The render on the building was cracking and would’ve cost £40,000 to repair. The company “stumbled across” Lavastar on Instragram and soon after commissioned it to wrap the entire building as a permanent alternative. Lavastar installed over 300m of aluminium frame around the perimeter of each face of the building to hold tensioned banners carrying eye-catching graphics that promoted the business so beautifully that soon people were stopping to take pictures of it. Better yet, the total cost was a mere £26,000 and Tenerife Perla has the option to update the wrap in the future for around £15,000 to keep its look fresh and appealing.

Wraps and hoardings are nothing if not adaptable and can evolve with the site they embellish, but preparation is vital. Aside from what can be as long as an eight-week waiting period for planning permission that Kelsing mentions, Burton says, “You need to make sure you walk the site to understand where the hoarding line can go, and also accept that this line will move throughout construction, so get ready to refresh your creative or think of modular ways to approach this.

She adds, “Make sure you understand how people will experience the hoarding – on foot? By bus? Car? What are the main directions of travel? A good understanding of the customer journey is key to making sure you balance brand and directional messaging. Once you know this, let your creativity flow, and if budgets allow, explore different materials, textures and layers to make sure you stand out. Any form of illumination is spot on for these dreary winter months too.”

These were key considerations in Perq’s work for Ballymore on its Goodluck Hope property development in London. Perq’s task was to use hoarding to direct people from public transport to the development, which the design agency saw as a perfect opportunity to bring to life the brand message and cultural heritage of the development with a fly-poster effect that told the stories of the creative community in the area. It was supported with playful floor graphics as an important consideration is to realise hoarding can’t do everything by itself.
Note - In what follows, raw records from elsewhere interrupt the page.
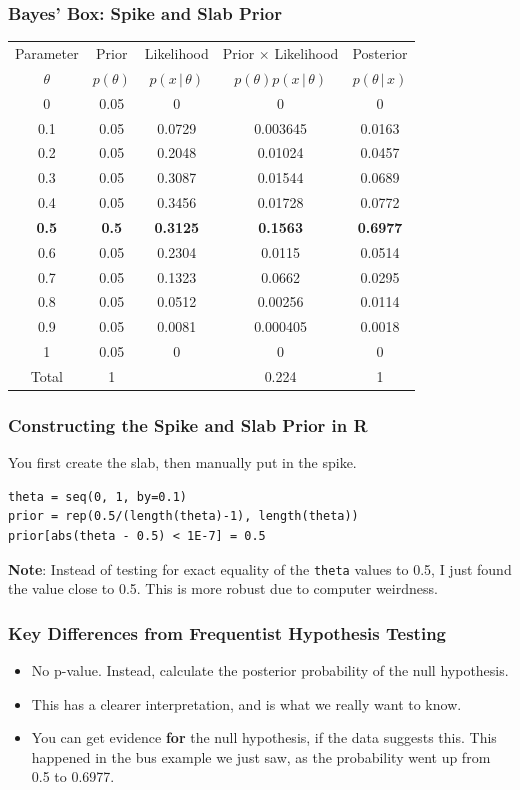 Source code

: \documentclass{beamer}
\newcommand{\given}{\,|\,}
\begin{document}
\begin{frame}
\frametitle{Bayes' Box: Spike and Slab Prior}

\centering
{\footnotesize
\begin{tabular}{|c|c|c|c|c|}
\hline
Parameter & Prior & Likelihood & Prior $\times$ Likelihood & Posterior \\
$\theta$  & $p(\theta)$ & $p(x \given \theta)$ & $p(\theta)p(x\given \theta)$ & $p(\theta\given x)$ \\
\hline
0 & 0.05 & 0 & 0 & 0\\
0.1 & 0.05 & 0.0729  & 0.003645 & 0.0163\\
0.2 & 0.05 & 0.2048 & 0.01024  & 0.0457 \\
0.3 & 0.05 & 0.3087 & 0.01544 & 0.0689 \\
0.4 & 0.05 & 0.3456 & 0.01728 & 0.0772 \\
{\bf 0.5} & {\bf 0.5} & {\bf 0.3125} & {\bf 0.1563} & {\bf 0.6977} \\
0.6 & 0.05 & 0.2304 & 0.0115 & 0.0514 \\
0.7 & 0.05 & 0.1323 & 0.0662 & 0.0295 \\
0.8 & 0.05 & 0.0512 & 0.00256 & 0.0114 \\
0.9 & 0.05 & 0.0081 & 0.000405 & 0.0018 \\
1 & 0.05 & 0 & 0 & 0 \\
\hline
Total & 1 & & 0.224 & 1 \\
\hline
\end{tabular}
}

\end{frame}

\begin{frame}[fragile]
\frametitle{Constructing the Spike and Slab Prior in R}
You first create the slab, then manually put in the spike.

\begin{verbatim}
theta = seq(0, 1, by=0.1)
prior = rep(0.5/(length(theta)-1), length(theta))
prior[abs(theta - 0.5) < 1E-7] = 0.5
\end{verbatim}
\pause

{\bf Note}: Instead of testing for exact equality of the
\texttt{theta} values to 0.5, I just found the
value close to 0.5. This is more robust due to computer weirdness.
\end{frame}

\begin{frame}[fragile]
\frametitle{Key Differences from Frequentist Hypothesis Testing}

\begin{itemize}
\item No p-value. Instead, calculate the posterior probability of the null
hypothesis.\pause
\item This has a clearer interpretation, and is what we really want to know.\pause
\item You can get evidence {\bf for} the null hypothesis, if the data
suggests this. This happened in the bus example we just saw, as the
probability went up from 0.5 to 0.6977.
\end{itemize}

\end{frame}
\end{document}
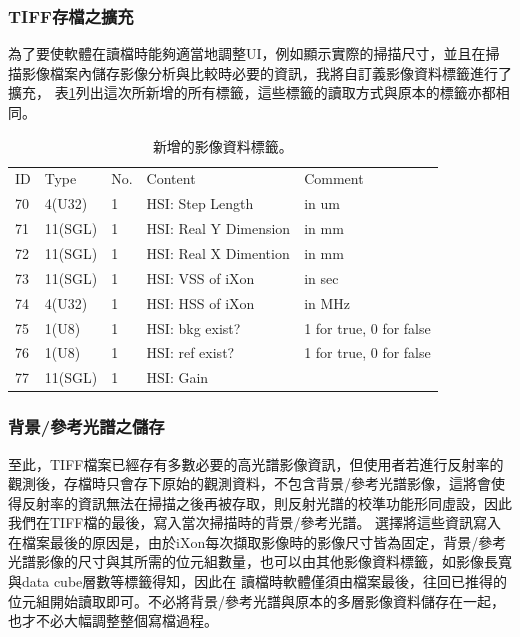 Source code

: \documentclass[12pt]{article}
\begin{document}
\subsubsection{TIFF存檔之擴充}
為了要使軟體在讀檔時能夠適當地調整UI，例如顯示實際的掃描尺寸，並且在掃描影像檔案內儲存影像分析與比較時必要的資訊，我將自訂義影像資料標籤進行了擴充，
表\ref{tab: new tag}列出這次所新增的所有標籤，這些標籤的讀取方式與原本的標籤亦都相同。

\begin{table}[ht]
    \begin{tabular}{lllll}
        ID & Type    & No. & Content               & Comment             \\
        70 & 4(U32)  & 1   & HSI: Step Length      & in um                   \\
        71 & 11(SGL) & 1   & HSI: Real Y Dimension & in mm                   \\
        72 & 11(SGL) & 1   & HSI: Real X Dimention & in mm                   \\
        73 & 11(SGL) & 1   & HSI: VSS of iXon      & in sec                  \\
        74 & 4(U32)  & 1   & HSI: HSS of iXon      & in MHz                  \\
        75 & 1(U8)   & 1   & HSI: bkg exist?       & 1 for true, 0 for false \\
        76 & 1(U8)   & 1   & HSI: ref exist?       & 1 for true, 0 for false \\
        77 & 11(SGL) & 1   & HSI: Gain             &
    \end{tabular}
    \caption{新增的影像資料標籤。}
    \label{tab: new tag}
\end{table}

\subsubsection{背景/參考光譜之儲存}
至此，TIFF檔案已經存有多數必要的高光譜影像資訊，但使用者若進行反射率的觀測後，存檔時只會存下原始的觀測資料，不包含背景/參考光譜影像，這將會使得反射率的資訊無法在掃描之後再被存取，則反射光譜的校準功能形同虛設，因此我們在TIFF檔的最後，寫入當次掃描時的背景/參考光譜。
選擇將這些資訊寫入在檔案最後的原因是，由於iXon每次擷取影像時的影像尺寸皆為固定，背景/參考光譜影像的尺寸與其所需的位元組數量，也可以由其他影像資料標籤，如影像長寬與data cube層數等標籤得知，因此在
讀檔時軟體僅須由檔案最後，往回已推得的位元組開始讀取即可。不必將背景/參考光譜與原本的多層影像資料儲存在一起，也才不必大幅調整整個寫檔過程。
\end{document}

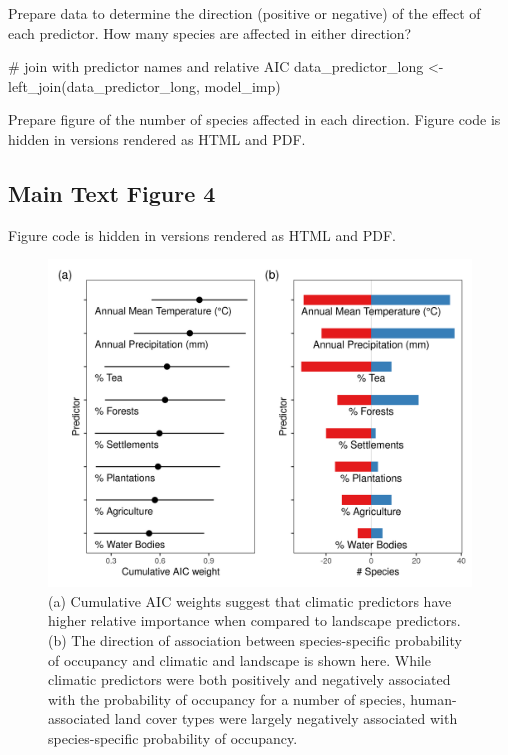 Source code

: \documentclass[]{article}
\newenvironment{Shaded}{}{}
\newcommand{\CommentTok}[1]{\textcolor[rgb]{0.00,0.50,0.00}{#1}}
\newcommand{\KeywordTok}[1]{\textcolor[rgb]{0.00,0.00,1.00}{#1}}
\newcommand{\NormalTok}[1]{#1}
\newcommand{\StringTok}[1]{\textcolor[rgb]{0.00,0.50,0.50}{#1}}
\begin{document}
Prepare data to determine the direction (positive or negative) of the effect of each predictor. How many species are affected in either direction?

\begin{Shaded}
\begin{Highlighting}[numbers=left,,]
\CommentTok{# join with predictor names and relative AIC}
\NormalTok{data_predictor_long <-}\StringTok{ }\KeywordTok{left_join}\NormalTok{(data_predictor_long, model_imp)}
\end{Highlighting}
\end{Shaded}

Prepare figure of the number of species affected in each direction. Figure code is hidden in versions rendered as HTML and PDF.

\hypertarget{main-text-figure-4}{%
\subsection{Main Text Figure 4}\label{main-text-figure-4}}

Figure code is hidden in versions rendered as HTML and PDF.

\begin{figure}
\centering
\includegraphics{figs/fig_04_aic_weight_effect.png}
\caption{(a) Cumulative AIC weights suggest that climatic predictors have higher relative importance when compared to landscape predictors. (b) The direction of association between species-specific probability of occupancy and climatic and landscape is shown here. While climatic predictors were both positively and negatively associated with the probability of occupancy for a number of species, human-associated land cover types were largely negatively associated with species-specific probability of occupancy.}
\end{figure}
\end{document}
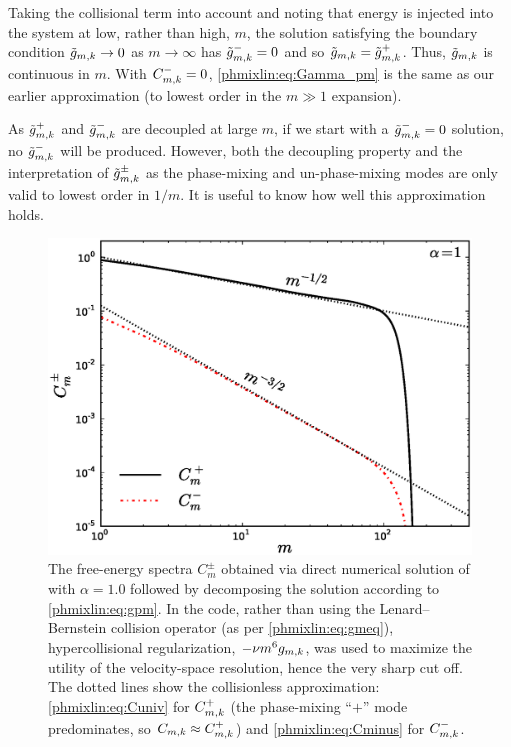 Taking the collisional term into account and noting that energy is injected 
into the system at low, rather than high, $m$, the solution satisfying 
the boundary condition $\tilde g_{m,k}\to 0$ as $m\to\infty$ has $\tilde g_{m,k}^-=0$
and so $\tilde g_{m,k}=\tilde g_{m,k}^+$. Thus, $\tilde g_{m,k}$ is continuous in $m$. 
With $C_{m,k}^-=0$, \eqref{phmixlin:eq:Gamma_pm} is the same as our earlier 
approximation  (to lowest order in the $m\gg1$ expansion). 

As $\tilde g_{m,k}^+$ and $\tilde g_{m,k}^-$ are decoupled at large $m$, if we start with a 
$\tilde g_{m,k}^-=0$ solution, no $\tilde g_{m,k}^-$ will be produced. 
However, both the decoupling property and the interpretation of 
$\tilde g_{m,k}^\pm$ as the phase-mixing and un-phase-mixing modes
are only valid to lowest order in $1/m$. It is useful 
to know how well this approximation holds. 

\begin{figure}
\begin{center}
\includegraphics[width=14.8cm]{figs/phmixlin/Cpm.eps}
\caption{The free-energy spectra $C_m^\pm$ obtained via direct numerical solution 
of  with $\alpha = 1.0$ followed by decomposing the solution 
according to \eqref{phmixlin:eq:gpm}. In the code, rather than using the Lenard--Bernstein 
collision operator (as per \eqref{phmixlin:eq:gmeq}), hypercollisional regularization, $-\nu m^6g_{m,k}$, was used to maximize the utility of the velocity-space resolution, 
hence the very sharp cut off. 
The dotted lines show the collisionless approximation: \eqref{phmixlin:eq:Cuniv} 
for $C_{m,k}^+$ (the phase-mixing ``$+$'' mode predominates, so 
$C_{m,k}\approx C_{m,k}^+$) and \eqref{phmixlin:eq:Cminus} for $C_{m,k}^-$.} 
\label{phmixlin:fig:Cpm}
\end{center}
\end{figure}

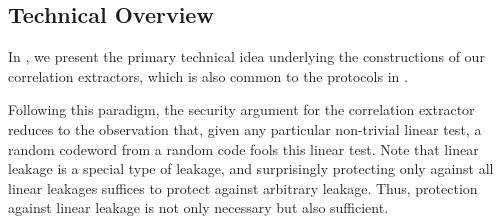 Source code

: \subsection{Technical Overview}\label{sec:overview}
In , we present the primary technical idea underlying the constructions of our correlation extractors,  which is also common to the protocols in \cite{ISIT:IMSW14,C:GIMS15}.




Following this paradigm, the security argument for the correlation extractor reduces to the observation that, given any particular non-trivial linear test, a random codeword from a random code fools this linear test. 
Note that linear leakage is a special type of leakage, and surprisingly protecting only against all linear leakages suffices to protect against arbitrary leakage. 
Thus, protection against linear leakage is not only necessary but also sufficient.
Kelsing says that projects can run from 5m by 5m shopfronts to 4,000 square metres, from £1,000 to £120,000 and from a lifespan of a few weeks to three years or even longer in the case of Tenerife Perla. They can be playful, engaging, unmissable or deliberately recessive to the point of being virtually invisible so they blend into the immediate environment.

There are few limits on what can be done in terms of logistics. An assault on the senses or subtle brand messaging or anywhere in between; the choice is for those who dare to dream.